### TASK INSTRUCTIONS
Look for "your" in every line of the listing. Copy the lines that have it.

### RECORDS SHOWN
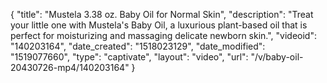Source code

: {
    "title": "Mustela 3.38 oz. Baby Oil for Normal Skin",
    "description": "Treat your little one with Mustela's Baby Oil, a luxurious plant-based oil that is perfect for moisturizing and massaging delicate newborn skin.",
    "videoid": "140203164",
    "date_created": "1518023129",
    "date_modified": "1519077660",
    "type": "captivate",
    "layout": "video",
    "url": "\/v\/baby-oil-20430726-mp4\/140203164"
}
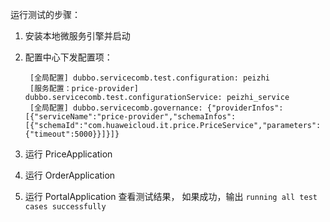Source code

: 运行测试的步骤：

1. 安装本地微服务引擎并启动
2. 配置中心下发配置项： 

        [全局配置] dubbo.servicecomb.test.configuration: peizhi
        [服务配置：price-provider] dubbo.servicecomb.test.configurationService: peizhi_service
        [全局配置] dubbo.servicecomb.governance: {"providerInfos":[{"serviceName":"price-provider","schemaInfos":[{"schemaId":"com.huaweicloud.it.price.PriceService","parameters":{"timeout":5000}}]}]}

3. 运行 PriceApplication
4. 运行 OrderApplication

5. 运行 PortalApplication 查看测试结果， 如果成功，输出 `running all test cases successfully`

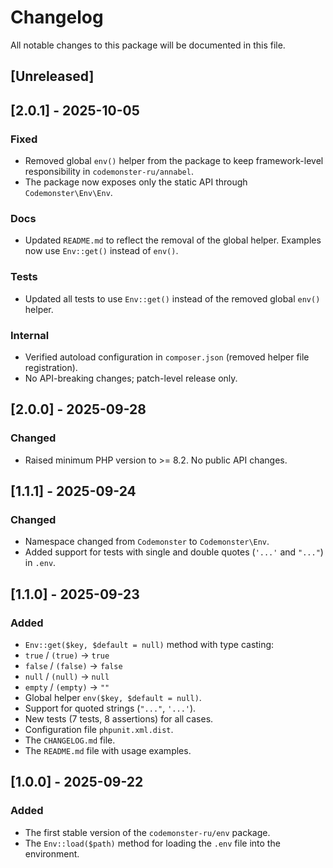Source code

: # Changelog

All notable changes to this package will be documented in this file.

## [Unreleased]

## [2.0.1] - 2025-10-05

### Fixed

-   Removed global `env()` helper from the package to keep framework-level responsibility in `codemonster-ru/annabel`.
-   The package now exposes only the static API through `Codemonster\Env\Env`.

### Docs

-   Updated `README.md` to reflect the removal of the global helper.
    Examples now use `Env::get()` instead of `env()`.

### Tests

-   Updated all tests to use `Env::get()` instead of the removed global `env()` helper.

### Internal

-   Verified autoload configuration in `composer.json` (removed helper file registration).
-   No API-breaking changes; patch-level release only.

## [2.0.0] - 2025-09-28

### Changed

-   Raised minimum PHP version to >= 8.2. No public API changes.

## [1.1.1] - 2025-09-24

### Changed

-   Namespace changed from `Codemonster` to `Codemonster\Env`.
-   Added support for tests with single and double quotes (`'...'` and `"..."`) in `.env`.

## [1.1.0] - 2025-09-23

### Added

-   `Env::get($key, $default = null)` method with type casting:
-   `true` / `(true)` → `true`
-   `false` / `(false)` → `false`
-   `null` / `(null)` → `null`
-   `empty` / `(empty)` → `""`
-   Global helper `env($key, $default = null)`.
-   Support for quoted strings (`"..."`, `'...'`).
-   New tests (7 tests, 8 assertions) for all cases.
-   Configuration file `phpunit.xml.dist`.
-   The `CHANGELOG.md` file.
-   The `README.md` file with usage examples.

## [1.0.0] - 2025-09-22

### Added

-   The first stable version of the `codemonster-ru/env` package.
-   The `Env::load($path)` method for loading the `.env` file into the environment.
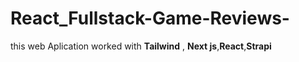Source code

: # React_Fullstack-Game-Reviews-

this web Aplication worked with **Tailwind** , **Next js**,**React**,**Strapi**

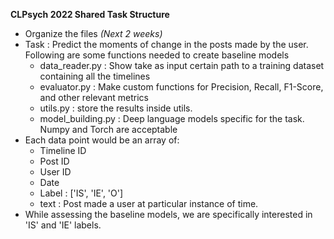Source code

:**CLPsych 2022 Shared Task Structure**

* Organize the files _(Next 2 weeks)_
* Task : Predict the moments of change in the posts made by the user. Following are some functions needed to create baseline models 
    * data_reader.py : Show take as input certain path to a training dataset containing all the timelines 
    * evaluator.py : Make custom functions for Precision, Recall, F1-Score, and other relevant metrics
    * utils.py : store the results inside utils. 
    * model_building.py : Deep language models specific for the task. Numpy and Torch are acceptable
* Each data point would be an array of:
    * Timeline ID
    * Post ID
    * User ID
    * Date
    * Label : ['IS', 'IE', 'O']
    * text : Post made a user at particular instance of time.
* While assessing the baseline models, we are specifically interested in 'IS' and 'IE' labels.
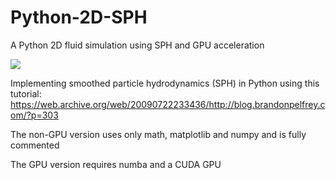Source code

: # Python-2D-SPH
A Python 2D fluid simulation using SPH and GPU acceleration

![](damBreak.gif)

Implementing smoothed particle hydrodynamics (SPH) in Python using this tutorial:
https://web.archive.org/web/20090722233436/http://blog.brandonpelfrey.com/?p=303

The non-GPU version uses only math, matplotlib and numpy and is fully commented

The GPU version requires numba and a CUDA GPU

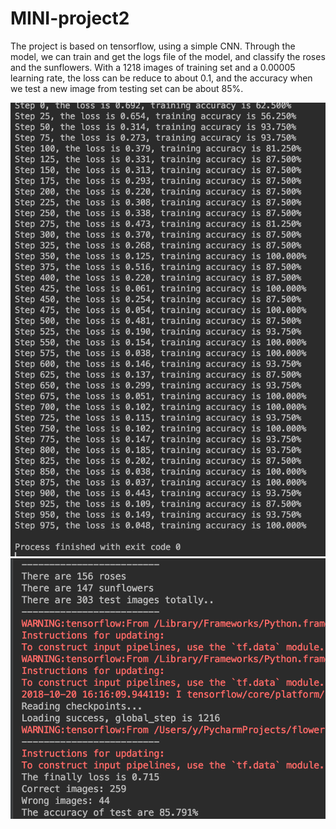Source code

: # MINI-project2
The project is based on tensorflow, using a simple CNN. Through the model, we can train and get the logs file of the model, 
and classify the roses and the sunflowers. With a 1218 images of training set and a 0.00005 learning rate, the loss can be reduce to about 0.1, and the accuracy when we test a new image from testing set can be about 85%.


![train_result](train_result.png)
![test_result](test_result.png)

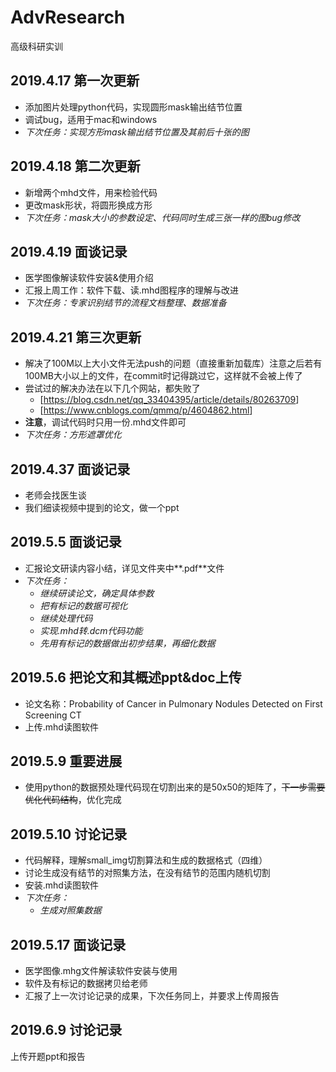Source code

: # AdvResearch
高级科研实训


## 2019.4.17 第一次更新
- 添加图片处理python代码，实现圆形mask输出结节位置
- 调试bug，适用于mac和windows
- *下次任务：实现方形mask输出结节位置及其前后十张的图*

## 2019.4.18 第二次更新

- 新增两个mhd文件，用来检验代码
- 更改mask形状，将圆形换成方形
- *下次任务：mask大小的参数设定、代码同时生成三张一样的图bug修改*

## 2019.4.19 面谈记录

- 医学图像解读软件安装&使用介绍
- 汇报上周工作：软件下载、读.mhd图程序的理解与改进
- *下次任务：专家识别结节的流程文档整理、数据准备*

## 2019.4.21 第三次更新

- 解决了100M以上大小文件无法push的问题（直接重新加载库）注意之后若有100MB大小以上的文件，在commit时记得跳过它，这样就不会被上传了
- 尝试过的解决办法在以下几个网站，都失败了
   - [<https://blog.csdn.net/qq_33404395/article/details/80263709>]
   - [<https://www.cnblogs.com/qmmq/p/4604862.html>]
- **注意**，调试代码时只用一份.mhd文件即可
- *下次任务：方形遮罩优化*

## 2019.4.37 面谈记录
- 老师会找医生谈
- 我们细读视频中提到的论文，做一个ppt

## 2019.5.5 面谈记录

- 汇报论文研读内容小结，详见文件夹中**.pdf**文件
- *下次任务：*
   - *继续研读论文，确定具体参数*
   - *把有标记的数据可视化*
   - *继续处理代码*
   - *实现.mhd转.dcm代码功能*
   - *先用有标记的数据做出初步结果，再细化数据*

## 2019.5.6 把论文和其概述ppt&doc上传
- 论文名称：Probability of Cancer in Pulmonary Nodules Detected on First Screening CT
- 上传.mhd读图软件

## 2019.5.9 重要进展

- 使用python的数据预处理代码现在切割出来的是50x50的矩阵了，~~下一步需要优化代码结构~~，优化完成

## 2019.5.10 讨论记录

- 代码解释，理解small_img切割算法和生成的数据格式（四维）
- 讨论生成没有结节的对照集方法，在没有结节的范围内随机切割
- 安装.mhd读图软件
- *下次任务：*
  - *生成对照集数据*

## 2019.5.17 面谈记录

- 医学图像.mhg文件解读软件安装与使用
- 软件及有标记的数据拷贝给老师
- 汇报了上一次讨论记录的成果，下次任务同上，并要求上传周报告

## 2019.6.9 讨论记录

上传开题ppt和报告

...

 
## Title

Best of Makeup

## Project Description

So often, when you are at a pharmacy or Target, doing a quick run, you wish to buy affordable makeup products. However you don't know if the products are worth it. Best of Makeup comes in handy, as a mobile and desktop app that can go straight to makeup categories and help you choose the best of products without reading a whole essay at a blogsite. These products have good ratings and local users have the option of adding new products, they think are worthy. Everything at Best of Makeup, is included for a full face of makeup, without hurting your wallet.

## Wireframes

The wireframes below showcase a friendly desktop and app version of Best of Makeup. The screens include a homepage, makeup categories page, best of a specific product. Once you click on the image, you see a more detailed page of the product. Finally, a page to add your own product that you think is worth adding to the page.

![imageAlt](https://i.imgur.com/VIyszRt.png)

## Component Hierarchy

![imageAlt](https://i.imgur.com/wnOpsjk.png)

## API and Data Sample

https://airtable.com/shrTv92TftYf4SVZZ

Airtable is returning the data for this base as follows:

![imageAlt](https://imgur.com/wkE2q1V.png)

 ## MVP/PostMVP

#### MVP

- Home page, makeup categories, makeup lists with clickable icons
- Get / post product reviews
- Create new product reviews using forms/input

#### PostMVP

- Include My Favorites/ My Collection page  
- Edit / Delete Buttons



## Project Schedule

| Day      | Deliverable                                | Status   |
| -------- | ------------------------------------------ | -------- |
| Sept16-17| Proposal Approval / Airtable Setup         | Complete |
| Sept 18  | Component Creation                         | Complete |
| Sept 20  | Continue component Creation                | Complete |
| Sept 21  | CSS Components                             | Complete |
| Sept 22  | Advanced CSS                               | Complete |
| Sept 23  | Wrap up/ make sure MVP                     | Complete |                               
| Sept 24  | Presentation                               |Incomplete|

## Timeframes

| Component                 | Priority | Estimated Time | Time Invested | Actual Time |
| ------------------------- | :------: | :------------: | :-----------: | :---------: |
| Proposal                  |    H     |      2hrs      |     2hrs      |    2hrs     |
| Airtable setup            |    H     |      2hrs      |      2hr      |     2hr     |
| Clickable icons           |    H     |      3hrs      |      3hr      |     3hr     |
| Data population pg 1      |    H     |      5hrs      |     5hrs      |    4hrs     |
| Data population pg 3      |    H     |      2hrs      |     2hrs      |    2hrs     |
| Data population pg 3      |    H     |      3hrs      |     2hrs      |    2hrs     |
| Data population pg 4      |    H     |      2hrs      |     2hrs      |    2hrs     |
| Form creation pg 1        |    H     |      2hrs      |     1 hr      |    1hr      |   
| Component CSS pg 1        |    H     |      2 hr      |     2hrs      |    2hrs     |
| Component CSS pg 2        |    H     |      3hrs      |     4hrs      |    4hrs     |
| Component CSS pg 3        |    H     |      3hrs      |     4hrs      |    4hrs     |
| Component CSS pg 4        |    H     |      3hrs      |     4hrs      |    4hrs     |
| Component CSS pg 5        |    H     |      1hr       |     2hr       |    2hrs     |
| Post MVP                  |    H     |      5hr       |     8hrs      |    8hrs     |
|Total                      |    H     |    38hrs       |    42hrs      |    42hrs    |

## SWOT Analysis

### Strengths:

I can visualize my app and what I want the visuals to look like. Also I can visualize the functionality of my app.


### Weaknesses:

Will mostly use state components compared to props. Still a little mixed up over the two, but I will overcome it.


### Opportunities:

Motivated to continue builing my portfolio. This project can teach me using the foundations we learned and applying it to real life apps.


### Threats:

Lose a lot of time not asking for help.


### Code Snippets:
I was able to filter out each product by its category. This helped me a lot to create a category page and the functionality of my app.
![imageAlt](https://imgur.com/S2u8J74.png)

### RESULT FOR THIS EXERCISE
    "description": "Treat your little one with Mustela's Baby Oil, a luxurious plant-based oil that is perfect for moisturizing and massaging delicate newborn skin.",
So often, when you are at a pharmacy or Target, doing a quick run, you wish to buy affordable makeup products. However you don't know if the products are worth it. Best of Makeup comes in handy, as a mobile and desktop app that can go straight to makeup categories and help you choose the best of products without reading a whole essay at a blogsite. These products have good ratings and local users have the option of adding new products, they think are worthy. Everything at Best of Makeup, is included for a full face of makeup, without hurting your wallet.
The wireframes below showcase a friendly desktop and app version of Best of Makeup. The screens include a homepage, makeup categories page, best of a specific product. Once you click on the image, you see a more detailed page of the product. Finally, a page to add your own product that you think is worth adding to the page.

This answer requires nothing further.